Steps on Drying Cured Brined Meat in the Sun
- Get a pickling salt and prepare a 14% solution of the quantity. You can decide to add sugar for flavour, and then use 11% salt and 3% of brown sugar.
- Get lean meat and cut it into strips about ½ an inch thick.
- Soak the strips in the brine solution for about five minutes or even five minutes. You can decide to re-use the brine solution during the curing process for one day.
- You can now place the soaked strips in a colander and leave it to drain.
- Suspend the meat strips on a line using S-shaped hooks constructed from stiff wire. You can do so by tying up one end using twine.
- Do the drying for 2 to 3 days in dry, sunny weather. The best drying conditions are 30% or less relative humidity in the presence of flow of warm air maintaining similar temperature during the drying process. To prevent insects attack, it is recommended to use screened cages.
How to Use a Smoker to Dry Cure Meat
If the climate is humid, it is more ideal to use a smoker to dry meat. Step one to four above gives a better explanation for the process involved in drying meat using a smoker. After the steps instructed, then place the meat on the grill surface of your smoker. Heat your smoker for 100 to 120 degrees Fahrenheit. The process normally takes between 12 to 24 hours for a better result.

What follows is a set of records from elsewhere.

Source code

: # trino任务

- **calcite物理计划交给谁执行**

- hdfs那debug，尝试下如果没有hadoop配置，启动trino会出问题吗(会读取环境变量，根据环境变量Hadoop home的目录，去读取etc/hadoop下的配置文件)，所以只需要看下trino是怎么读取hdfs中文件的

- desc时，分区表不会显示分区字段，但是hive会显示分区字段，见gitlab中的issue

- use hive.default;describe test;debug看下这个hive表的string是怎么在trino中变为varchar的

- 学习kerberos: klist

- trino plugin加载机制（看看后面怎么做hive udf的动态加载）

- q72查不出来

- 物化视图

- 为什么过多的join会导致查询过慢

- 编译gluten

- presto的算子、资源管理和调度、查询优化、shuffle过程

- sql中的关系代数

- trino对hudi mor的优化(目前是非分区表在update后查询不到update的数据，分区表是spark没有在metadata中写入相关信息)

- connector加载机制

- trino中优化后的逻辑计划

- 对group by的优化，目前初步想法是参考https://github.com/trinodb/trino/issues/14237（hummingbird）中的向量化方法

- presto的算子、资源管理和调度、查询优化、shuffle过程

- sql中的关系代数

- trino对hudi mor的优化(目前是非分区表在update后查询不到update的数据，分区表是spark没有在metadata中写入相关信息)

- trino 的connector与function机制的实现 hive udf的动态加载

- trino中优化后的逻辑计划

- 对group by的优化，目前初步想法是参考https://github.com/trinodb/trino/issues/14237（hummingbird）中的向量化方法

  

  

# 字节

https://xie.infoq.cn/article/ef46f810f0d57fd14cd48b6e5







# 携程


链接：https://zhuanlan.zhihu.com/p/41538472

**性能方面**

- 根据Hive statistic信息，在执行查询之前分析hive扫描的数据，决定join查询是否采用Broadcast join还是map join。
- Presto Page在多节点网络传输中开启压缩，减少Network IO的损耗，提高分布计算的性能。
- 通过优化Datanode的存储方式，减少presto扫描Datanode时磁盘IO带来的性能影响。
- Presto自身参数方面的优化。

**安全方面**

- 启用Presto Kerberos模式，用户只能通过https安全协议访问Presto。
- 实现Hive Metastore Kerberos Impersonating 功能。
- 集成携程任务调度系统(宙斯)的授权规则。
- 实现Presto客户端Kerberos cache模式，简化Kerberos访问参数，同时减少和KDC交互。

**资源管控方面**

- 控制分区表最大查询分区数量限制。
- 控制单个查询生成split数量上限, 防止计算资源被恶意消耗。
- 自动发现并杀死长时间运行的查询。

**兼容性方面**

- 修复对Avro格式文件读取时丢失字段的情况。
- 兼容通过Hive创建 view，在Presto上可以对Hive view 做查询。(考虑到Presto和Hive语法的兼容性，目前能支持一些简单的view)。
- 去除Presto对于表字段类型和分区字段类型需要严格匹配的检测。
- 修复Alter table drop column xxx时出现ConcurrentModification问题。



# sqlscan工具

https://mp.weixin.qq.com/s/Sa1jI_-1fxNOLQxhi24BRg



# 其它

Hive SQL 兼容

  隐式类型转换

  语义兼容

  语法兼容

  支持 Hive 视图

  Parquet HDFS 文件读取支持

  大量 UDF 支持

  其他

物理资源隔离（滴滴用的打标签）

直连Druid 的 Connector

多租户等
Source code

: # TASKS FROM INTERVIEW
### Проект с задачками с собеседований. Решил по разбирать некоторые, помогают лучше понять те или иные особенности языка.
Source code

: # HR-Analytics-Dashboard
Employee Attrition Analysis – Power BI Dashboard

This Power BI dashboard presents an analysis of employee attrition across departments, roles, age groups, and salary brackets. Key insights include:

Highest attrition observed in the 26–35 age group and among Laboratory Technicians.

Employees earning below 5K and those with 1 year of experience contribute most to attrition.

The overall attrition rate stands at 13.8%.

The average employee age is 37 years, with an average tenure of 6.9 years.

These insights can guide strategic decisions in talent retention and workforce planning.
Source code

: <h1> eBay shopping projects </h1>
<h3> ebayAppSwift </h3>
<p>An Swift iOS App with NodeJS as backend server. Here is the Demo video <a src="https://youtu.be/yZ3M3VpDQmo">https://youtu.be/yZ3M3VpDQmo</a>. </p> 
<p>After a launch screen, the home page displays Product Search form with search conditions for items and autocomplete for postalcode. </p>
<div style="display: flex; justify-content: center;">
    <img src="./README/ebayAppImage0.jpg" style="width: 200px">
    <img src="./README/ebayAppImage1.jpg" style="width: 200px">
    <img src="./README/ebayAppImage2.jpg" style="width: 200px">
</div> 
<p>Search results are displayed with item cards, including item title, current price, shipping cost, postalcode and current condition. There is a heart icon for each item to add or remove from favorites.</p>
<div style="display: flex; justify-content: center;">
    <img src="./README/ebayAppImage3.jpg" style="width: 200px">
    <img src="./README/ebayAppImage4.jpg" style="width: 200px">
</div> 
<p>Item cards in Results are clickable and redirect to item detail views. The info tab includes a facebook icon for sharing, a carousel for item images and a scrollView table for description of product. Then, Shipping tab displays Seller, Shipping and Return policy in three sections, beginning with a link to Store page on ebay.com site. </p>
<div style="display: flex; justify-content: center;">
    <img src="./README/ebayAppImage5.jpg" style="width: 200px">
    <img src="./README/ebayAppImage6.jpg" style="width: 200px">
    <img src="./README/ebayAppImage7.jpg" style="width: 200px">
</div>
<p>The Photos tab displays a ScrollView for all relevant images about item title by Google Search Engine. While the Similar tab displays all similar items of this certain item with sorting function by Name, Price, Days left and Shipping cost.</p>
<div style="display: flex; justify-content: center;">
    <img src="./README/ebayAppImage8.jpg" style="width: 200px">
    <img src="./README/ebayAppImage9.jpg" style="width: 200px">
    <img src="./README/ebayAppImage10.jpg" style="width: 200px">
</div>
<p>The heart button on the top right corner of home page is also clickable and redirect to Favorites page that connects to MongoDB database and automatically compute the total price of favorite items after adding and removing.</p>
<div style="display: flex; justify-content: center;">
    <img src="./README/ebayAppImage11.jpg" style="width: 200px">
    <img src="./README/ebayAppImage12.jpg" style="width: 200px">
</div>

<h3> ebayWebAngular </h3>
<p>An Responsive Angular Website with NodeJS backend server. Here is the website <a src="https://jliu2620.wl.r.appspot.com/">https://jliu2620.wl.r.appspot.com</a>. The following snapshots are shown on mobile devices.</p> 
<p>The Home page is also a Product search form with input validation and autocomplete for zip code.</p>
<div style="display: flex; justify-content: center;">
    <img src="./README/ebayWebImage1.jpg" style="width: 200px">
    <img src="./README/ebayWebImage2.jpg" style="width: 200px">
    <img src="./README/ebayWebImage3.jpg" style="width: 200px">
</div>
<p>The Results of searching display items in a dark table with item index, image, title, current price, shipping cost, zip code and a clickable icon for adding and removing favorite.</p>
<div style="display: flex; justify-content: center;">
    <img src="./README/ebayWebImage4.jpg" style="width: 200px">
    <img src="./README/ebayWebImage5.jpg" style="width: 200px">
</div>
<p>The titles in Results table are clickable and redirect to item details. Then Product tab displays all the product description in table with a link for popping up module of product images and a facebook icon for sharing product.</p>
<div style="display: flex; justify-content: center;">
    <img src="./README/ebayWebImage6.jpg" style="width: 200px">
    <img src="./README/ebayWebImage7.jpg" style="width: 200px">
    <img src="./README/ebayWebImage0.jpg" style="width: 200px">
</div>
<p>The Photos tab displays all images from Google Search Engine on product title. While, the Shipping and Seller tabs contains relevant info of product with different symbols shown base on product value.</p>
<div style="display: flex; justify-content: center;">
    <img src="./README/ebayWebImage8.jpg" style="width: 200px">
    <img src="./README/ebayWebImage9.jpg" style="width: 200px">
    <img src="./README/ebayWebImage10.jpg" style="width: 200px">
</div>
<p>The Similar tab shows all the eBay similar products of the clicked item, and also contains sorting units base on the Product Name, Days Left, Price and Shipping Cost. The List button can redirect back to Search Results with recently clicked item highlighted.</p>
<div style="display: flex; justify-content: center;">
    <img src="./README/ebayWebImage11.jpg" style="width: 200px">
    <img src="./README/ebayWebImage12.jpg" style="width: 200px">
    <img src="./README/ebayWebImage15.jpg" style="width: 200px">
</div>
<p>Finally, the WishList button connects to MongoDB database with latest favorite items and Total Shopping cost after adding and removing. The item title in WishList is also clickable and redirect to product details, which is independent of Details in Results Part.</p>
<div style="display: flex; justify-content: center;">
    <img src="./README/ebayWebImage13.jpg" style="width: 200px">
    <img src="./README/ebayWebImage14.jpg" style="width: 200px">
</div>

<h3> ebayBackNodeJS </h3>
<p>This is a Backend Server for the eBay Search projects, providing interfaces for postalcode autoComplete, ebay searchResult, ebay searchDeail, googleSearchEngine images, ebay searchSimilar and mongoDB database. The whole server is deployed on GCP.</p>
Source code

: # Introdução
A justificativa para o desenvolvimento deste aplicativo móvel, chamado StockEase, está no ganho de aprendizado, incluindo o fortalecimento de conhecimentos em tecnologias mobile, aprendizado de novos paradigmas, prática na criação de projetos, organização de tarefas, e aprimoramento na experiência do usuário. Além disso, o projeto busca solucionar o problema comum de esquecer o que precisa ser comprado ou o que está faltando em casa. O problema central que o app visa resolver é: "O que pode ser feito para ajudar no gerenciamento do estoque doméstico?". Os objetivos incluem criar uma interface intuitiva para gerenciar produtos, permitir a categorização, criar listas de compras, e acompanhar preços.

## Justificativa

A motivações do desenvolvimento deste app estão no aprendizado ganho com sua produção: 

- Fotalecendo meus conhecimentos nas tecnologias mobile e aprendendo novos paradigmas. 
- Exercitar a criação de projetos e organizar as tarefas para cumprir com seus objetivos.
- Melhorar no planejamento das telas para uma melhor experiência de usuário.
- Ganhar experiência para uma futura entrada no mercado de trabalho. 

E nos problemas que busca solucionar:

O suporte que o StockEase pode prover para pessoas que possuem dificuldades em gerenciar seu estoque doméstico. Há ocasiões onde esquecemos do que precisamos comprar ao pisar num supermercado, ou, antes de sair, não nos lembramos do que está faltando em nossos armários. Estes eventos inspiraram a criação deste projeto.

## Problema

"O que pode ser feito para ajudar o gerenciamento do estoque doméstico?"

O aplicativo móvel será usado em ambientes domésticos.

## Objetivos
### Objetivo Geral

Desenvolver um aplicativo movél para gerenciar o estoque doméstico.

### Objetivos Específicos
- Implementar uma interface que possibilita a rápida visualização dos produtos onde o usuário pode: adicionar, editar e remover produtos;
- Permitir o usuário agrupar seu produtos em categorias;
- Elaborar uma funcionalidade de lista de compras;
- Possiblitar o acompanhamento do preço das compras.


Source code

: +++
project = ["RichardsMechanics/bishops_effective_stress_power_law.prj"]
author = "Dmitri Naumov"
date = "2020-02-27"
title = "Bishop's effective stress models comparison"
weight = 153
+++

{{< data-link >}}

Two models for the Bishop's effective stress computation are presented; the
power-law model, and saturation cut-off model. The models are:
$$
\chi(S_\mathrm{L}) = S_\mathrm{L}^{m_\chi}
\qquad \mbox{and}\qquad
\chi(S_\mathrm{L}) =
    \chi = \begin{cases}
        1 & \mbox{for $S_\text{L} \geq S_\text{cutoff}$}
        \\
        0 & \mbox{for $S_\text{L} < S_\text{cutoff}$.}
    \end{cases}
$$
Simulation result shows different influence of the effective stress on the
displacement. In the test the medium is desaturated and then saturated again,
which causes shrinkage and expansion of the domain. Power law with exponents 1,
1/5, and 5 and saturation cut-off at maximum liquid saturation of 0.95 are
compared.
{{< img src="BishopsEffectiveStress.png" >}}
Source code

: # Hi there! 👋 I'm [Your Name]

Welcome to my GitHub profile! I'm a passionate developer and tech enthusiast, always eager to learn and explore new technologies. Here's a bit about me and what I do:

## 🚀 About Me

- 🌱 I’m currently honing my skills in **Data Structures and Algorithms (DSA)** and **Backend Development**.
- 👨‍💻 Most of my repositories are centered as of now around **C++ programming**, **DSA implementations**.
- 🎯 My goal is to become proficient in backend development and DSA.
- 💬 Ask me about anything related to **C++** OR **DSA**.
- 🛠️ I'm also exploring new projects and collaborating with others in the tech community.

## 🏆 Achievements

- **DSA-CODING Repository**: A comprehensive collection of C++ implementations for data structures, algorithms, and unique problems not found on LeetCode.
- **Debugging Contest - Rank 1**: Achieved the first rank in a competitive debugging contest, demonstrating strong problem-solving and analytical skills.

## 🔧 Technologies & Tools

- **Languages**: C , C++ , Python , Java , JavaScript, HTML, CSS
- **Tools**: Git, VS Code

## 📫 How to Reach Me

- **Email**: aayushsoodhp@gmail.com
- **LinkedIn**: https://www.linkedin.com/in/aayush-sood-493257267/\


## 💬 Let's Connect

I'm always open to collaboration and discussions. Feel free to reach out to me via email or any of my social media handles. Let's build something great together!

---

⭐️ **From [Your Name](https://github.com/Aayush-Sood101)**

How to Dry-Cure Meat by Rubbing It With Salt
This method is perfect for hams, roasts, and shoulders. You should rub pickling salt on the meat to speed up the curing process. You can decide to add spices to increase the flavour power. Use spices such as cracked peppercorns, mustard seeds or fresh herbs such as basil, sage or rosemary. Ensure that you rub these spices on the meat surface and then apply salt.
You will need 1 ½ cup of salt for any batch of meat with half of it applied from the start of the curing process. The meat should be hung in a room with a temperature of 35 to 50 degrees Fahrenheit. After 4 to 5 days later, you can then rub the extra salt on the meat surface. You have to be patient because it takes about five days for each cut of meat without a bone to cure. You may want to estimate 7 days for the entire curing process.
Conclusion
It is very easy to preserve meat with salt. All you need is to follow the above steps carefully. Beef and other similar meat such as ram meat are more preferably preserved in this method explained above. I recommend you preserve the other types of meat either by boiling frying or refrigerating.